(Stored items)
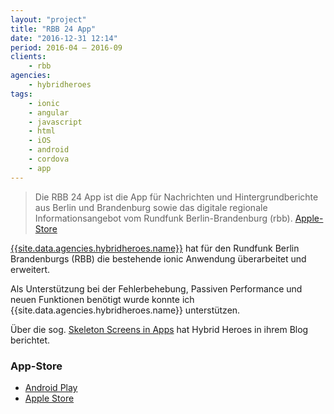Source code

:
 ```yaml
---
layout: "project"
title: "RBB 24 App"
date: "2016-12-31 12:14"
period: 2016-04 – 2016-09
clients:
    - rbb
agencies:
    - hybridheroes
tags:
    - ionic
    - angular
    - javascript
    - html
    - iOS
    - android
    - cordova
    - app
---
```

> Die RBB 24 App ist die App für Nachrichten und Hintergrundberichte aus Berlin und Brandenburg sowie das digitale regionale Informationsangebot vom Rundfunk Berlin-Brandenburg (rbb). [Apple-Store](https://itunes.apple.com/de/app/rbb-24/id1071853102?mt=8)

[{{site.data.agencies.hybridheroes.name}}]({{site.data.agencies.hybridheroes.url}}) hat für den Rundfunk Berlin Brandenburgs (RBB) die bestehende ionic Anwendung überarbeitet und erweitert.

Als Unterstützung bei der Fehlerbehebung, Passiven Performance und neuen Funktionen benötigt wurde konnte ich {{site.data.agencies.hybridheroes.name}} unterstützen.

Über die sog. [Skeleton Screens in Apps](http://hybridheroes.de/blog/2016-07-31-skeleton-screens/) hat Hybrid Heroes in ihrem Blog berichtet.

### App-Store

* [Android Play](https://play.google.com/store/apps/details?id=de.rbb.rbb24)
* [Apple Store](https://itunes.apple.com/de/app/rbb-24/id1071853102?mt=8)
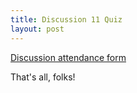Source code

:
 ```yaml
---
title: Discussion 11 Quiz
layout: post
---
```


[Discussion attendance form](http://goo.gl/forms/TkWbnF2OQq)

That's all, folks!
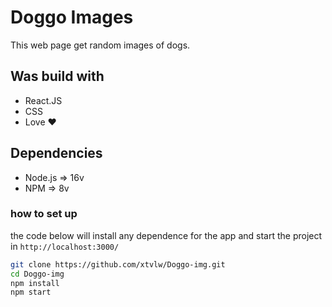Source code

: # Doggo Images

This web page get random images of dogs.

## Was build with
- React.JS
- CSS
- Love ❤️

## Dependencies
- Node.js => 16v
- NPM => 8v

### how to set up
the code below will install any dependence for the app and start the project in `http://localhost:3000/`

```bash
git clone https://github.com/xtvlw/Doggo-img.git
cd Doggo-img
npm install
npm start
```

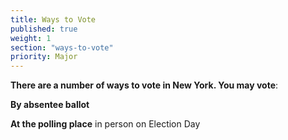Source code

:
 ```yaml
---
title: Ways to Vote
published: true
weight: 1
section: "ways-to-vote"
priority: Major
---
```


**There are a number of ways to vote in New York. You may vote**:  

**By absentee ballot**   

**At the polling place** in person on Election Day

## Work to complete:
Pull out each line of the records holding the string "apple".

## Reply to the task:
> Die RBB 24 App ist die App für Nachrichten und Hintergrundberichte aus Berlin und Brandenburg sowie das digitale regionale Informationsangebot vom Rundfunk Berlin-Brandenburg (rbb). [Apple-Store](https://itunes.apple.com/de/app/rbb-24/id1071853102?mt=8)
* [Apple Store](https://itunes.apple.com/de/app/rbb-24/id1071853102?mt=8)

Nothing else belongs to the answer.